Our little south-facing shed greenhouse has been an ongoing pleasure. It's been used mainly to overwinter things like lavender, rosemary, and bay, as well as various tender potted plants.
In the early years, we attempted to grow tomatoes out of season but the results were pretty tasteless. For several years I grew Japanese cucumbers on trellises and they did quite well--till the year that something ate all the seedlings.
Now the deep soil bed is home to a Brown Turkey fig tree that seems to like its environment very well--I had to prune it back severely last fall to keep it from global domination.
Last fall I brought in a pot of dill and, to my surprise, it did well and provided me with fresh dill weed for my scrambled eggs etc. all through the winter and spring. It's looking kinda sad now, but I have two pots of dill on the porch, waiting to come inside in the fall.

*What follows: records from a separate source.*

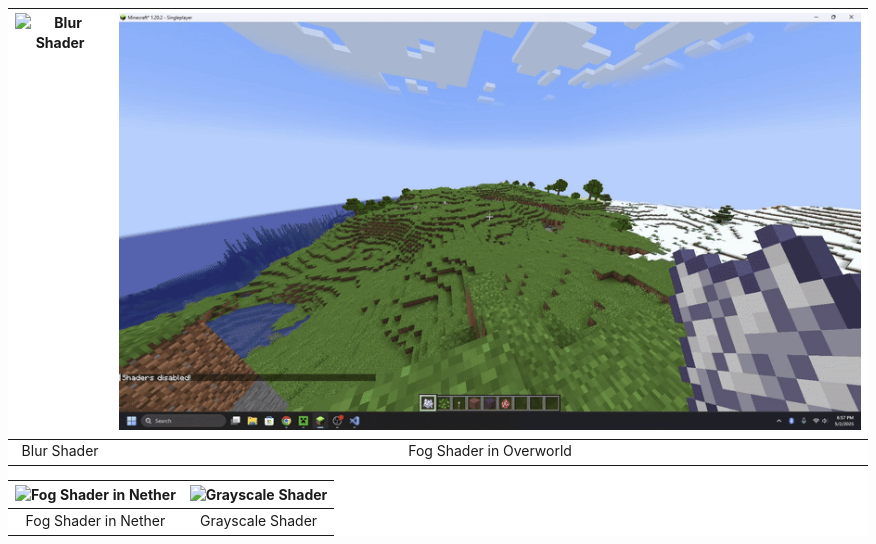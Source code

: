 | ![Blur Shader](gifs/blur-shader.gif) | ![Fog Shader in Overworld](gifs/fog-overworld.gif) |
|:------------------------------------:|:--------------------------------------------------:|
| Blur Shader                          | Fog Shader in Overworld                            |

| ![Fog Shader in Nether](gifs/fog-nether.gif) | ![Grayscale Shader](gifs/grayscale-shader.gif) |
|:---------------------------------------------:|:----------------------------------------------:|
| Fog Shader in Nether                         | Grayscale Shader                              |
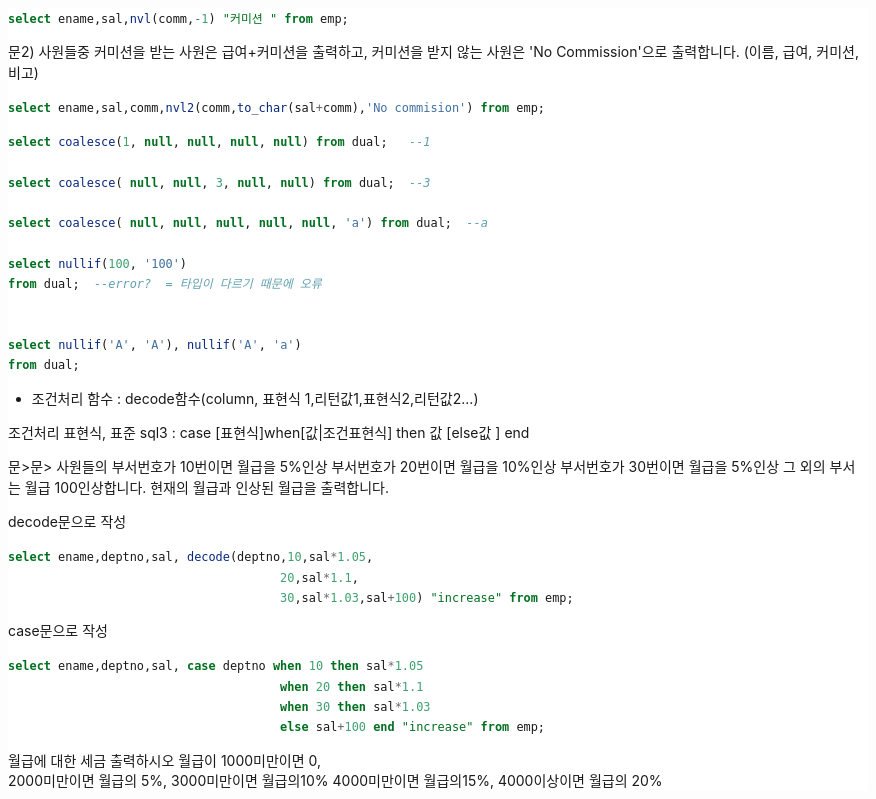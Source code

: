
 ```sql
select ename,sal,nvl(comm,-1) "커미션 " from emp;
```



문2) 사원들중 커미션을 받는 사원은 급여+커미션을 출력하고, 커미션을 받지 않는 사원은 'No Commission'으로 출력합니다. (이름, 급여, 커미션, 비고)

```sql
select ename,sal,comm,nvl2(comm,to_char(sal+comm),'No commision') from emp;
```

```sql
select coalesce(1, null, null, null, null) from dual;   --1

select coalesce( null, null, 3, null, null) from dual;  --3

select coalesce( null, null, null, null, null, 'a') from dual;  --a

select nullif(100, '100')
from dual;  --error?  = 타입이 다르기 때문에 오류


select nullif('A', 'A'), nullif('A', 'a')
from dual;
```

- 조건처리 함수 : decode함수(column, 표현식 1,리턴값1,표현식2,리턴값2...)

조건처리 표현식, 표준 sql3 : case [표현식]when[값|조건표현식] then 값 [else값 ] end

문>문> 사원들의 부서번호가 10번이면 월급을 5%인상
    부서번호가 20번이면 월급을 10%인상
    부서번호가 30번이면 월급을 5%인상 
    그 외의 부서는 월급 100인상합니다.
    현재의 월급과 인상된 월급을 출력합니다.

decode문으로 작성

```sql
select ename,deptno,sal, decode(deptno,10,sal*1.05,
                                      20,sal*1.1,
                                      30,sal*1.03,sal+100) "increase" from emp;
```

case문으로 작성

```sql
select ename,deptno,sal, case deptno when 10 then sal*1.05
                                      when 20 then sal*1.1
                                      when 30 then sal*1.03
                                      else sal+100 end "increase" from emp;
```



월급에 대한 세금 출력하시오
    월급이 1000미만이면 0,  
    2000미만이면 월급의 5%, 
    3000미만이면 월급의10%
    4000미만이면 월급의15%, 
    4000이상이면 월급의 20%
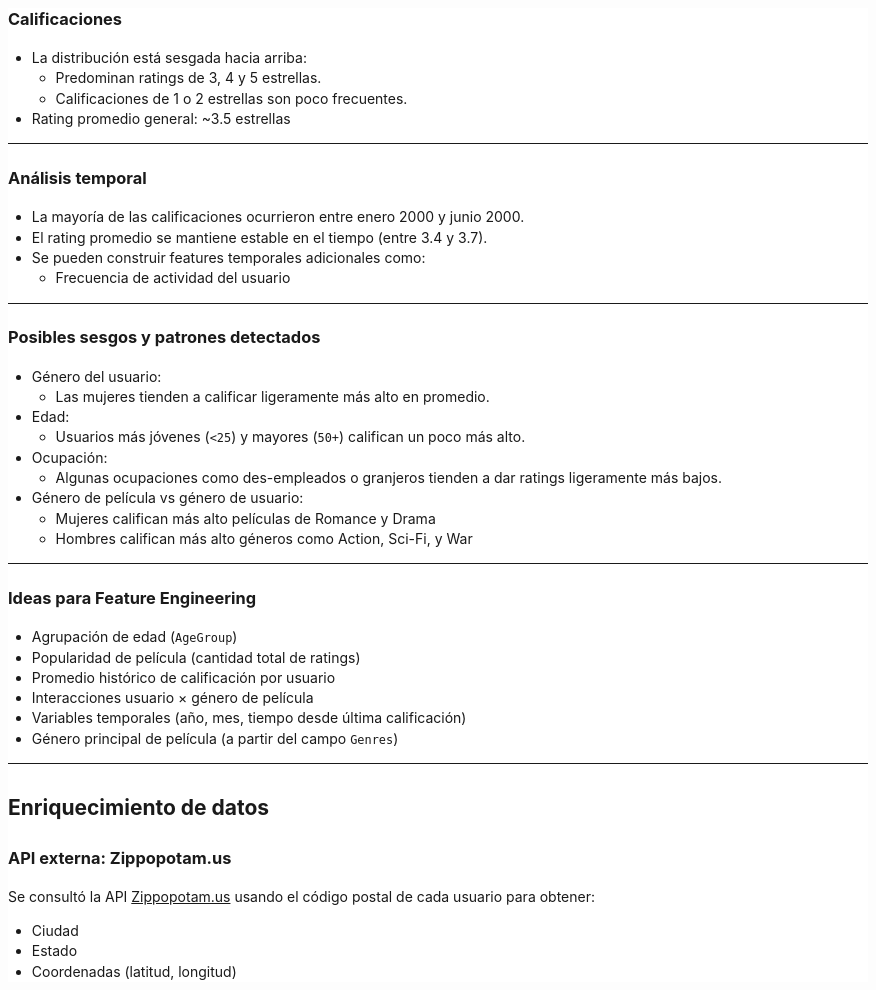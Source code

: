 ###  Calificaciones

- La distribución está sesgada hacia arriba:
  - Predominan ratings de 3, 4 y 5 estrellas.
  - Calificaciones de 1 o 2 estrellas son poco frecuentes.
- Rating promedio general: ~3.5 estrellas

---

###  Análisis temporal

- La mayoría de las calificaciones ocurrieron entre enero 2000 y junio 2000.
- El rating promedio se mantiene estable en el tiempo (entre 3.4 y 3.7).
- Se pueden construir features temporales adicionales como:
  - Frecuencia de actividad del usuario

---

###  Posibles sesgos y patrones detectados

- Género del usuario:
  - Las mujeres tienden a calificar ligeramente más alto en promedio.
- Edad:
  - Usuarios más jóvenes (`<25`) y mayores (`50+`) califican un poco más alto.
- Ocupación:
  - Algunas ocupaciones como des-empleados o granjeros tienden a dar ratings ligeramente más bajos.
- Género de película vs género de usuario:
  - Mujeres califican más alto películas de Romance y Drama
  - Hombres califican más alto géneros como Action, Sci-Fi, y War

---

###  Ideas para Feature Engineering

- Agrupación de edad (`AgeGroup`)
- Popularidad de película (cantidad total de ratings)
- Promedio histórico de calificación por usuario
- Interacciones usuario × género de película
- Variables temporales (año, mes, tiempo desde última calificación)
- Género principal de película (a partir del campo `Genres`)
---

##  Enriquecimiento de datos

###  API externa: Zippopotam.us

Se consultó la API [Zippopotam.us](https://www.zippopotam.us/) usando el código postal de cada usuario para obtener:
- Ciudad
- Estado
- Coordenadas (latitud, longitud)
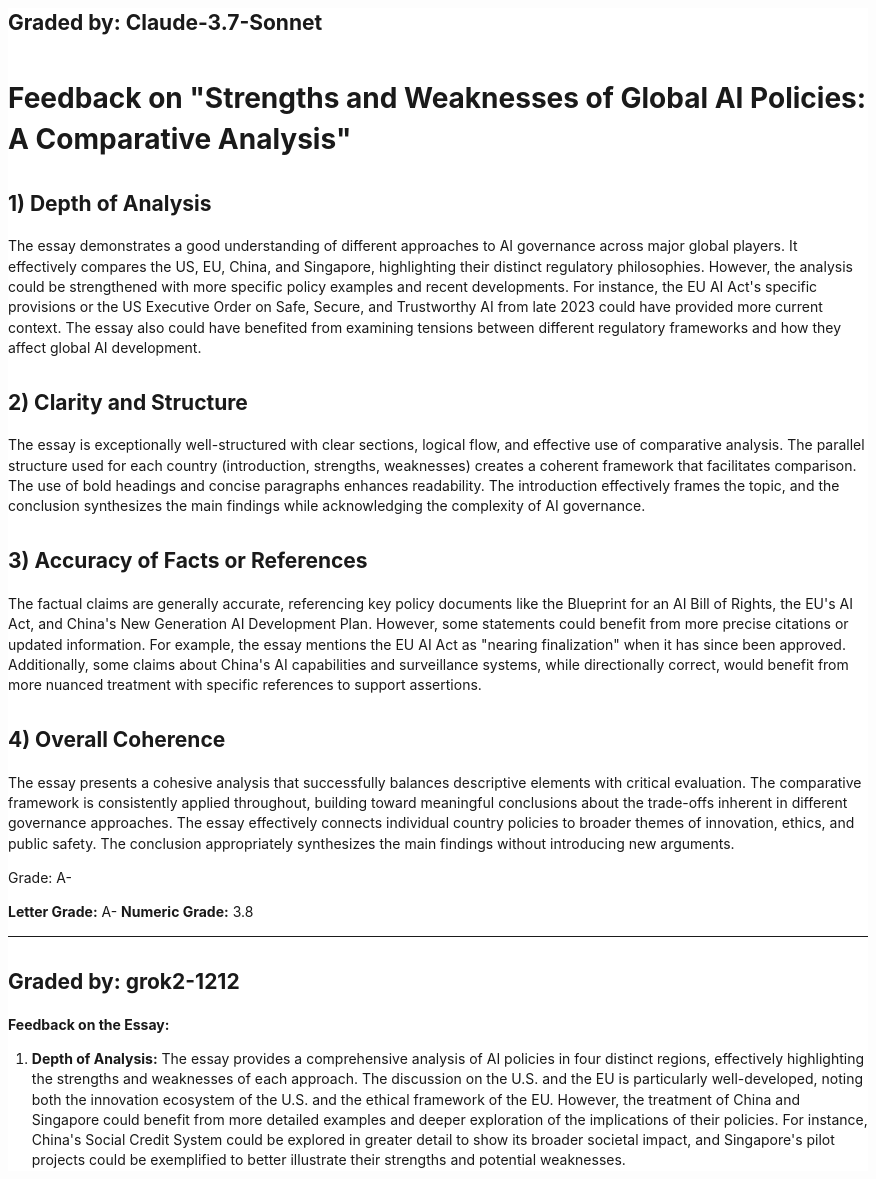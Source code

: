 ## Graded by: Claude-3.7-Sonnet

# Feedback on "Strengths and Weaknesses of Global AI Policies: A Comparative Analysis"

## 1) Depth of Analysis
The essay demonstrates a good understanding of different approaches to AI governance across major global players. It effectively compares the US, EU, China, and Singapore, highlighting their distinct regulatory philosophies. However, the analysis could be strengthened with more specific policy examples and recent developments. For instance, the EU AI Act's specific provisions or the US Executive Order on Safe, Secure, and Trustworthy AI from late 2023 could have provided more current context. The essay also could have benefited from examining tensions between different regulatory frameworks and how they affect global AI development.

## 2) Clarity and Structure
The essay is exceptionally well-structured with clear sections, logical flow, and effective use of comparative analysis. The parallel structure used for each country (introduction, strengths, weaknesses) creates a coherent framework that facilitates comparison. The use of bold headings and concise paragraphs enhances readability. The introduction effectively frames the topic, and the conclusion synthesizes the main findings while acknowledging the complexity of AI governance.

## 3) Accuracy of Facts or References
The factual claims are generally accurate, referencing key policy documents like the Blueprint for an AI Bill of Rights, the EU's AI Act, and China's New Generation AI Development Plan. However, some statements could benefit from more precise citations or updated information. For example, the essay mentions the EU AI Act as "nearing finalization" when it has since been approved. Additionally, some claims about China's AI capabilities and surveillance systems, while directionally correct, would benefit from more nuanced treatment with specific references to support assertions.

## 4) Overall Coherence
The essay presents a cohesive analysis that successfully balances descriptive elements with critical evaluation. The comparative framework is consistently applied throughout, building toward meaningful conclusions about the trade-offs inherent in different governance approaches. The essay effectively connects individual country policies to broader themes of innovation, ethics, and public safety. The conclusion appropriately synthesizes the main findings without introducing new arguments.

Grade: A-

**Letter Grade:** A-
**Numeric Grade:** 3.8

---

## Graded by: grok2-1212

**Feedback on the Essay:**

1. **Depth of Analysis:**
   The essay provides a comprehensive analysis of AI policies in four distinct regions, effectively highlighting the strengths and weaknesses of each approach. The discussion on the U.S. and the EU is particularly well-developed, noting both the innovation ecosystem of the U.S. and the ethical framework of the EU. However, the treatment of China and Singapore could benefit from more detailed examples and deeper exploration of the implications of their policies. For instance, China's Social Credit System could be explored in greater detail to show its broader societal impact, and Singapore's pilot projects could be exemplified to better illustrate their strengths and potential weaknesses.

When we first began to talk about adding a greenhouse using sliding glass door panels for glazing, a friend scoffed. All the homemade greenhouses he'd seen, he advised us, tended to self-destruct after about five years.
Well, it's true the little ventilation windows are getting a bit funky. (A fall project for John in the workshop.) But the date of construction, according to the record etched in concrete inside, is 1984. Forty years! (Bozozo Construction was the name of John's short-lived, ad hoc construction company that was hired to remodel a restaurant into a health clinic. Bozozo was what a very young Ethan called bulldozers. And the motto of the company was We're All Bozos on This Bus (cue Firesign Theater.)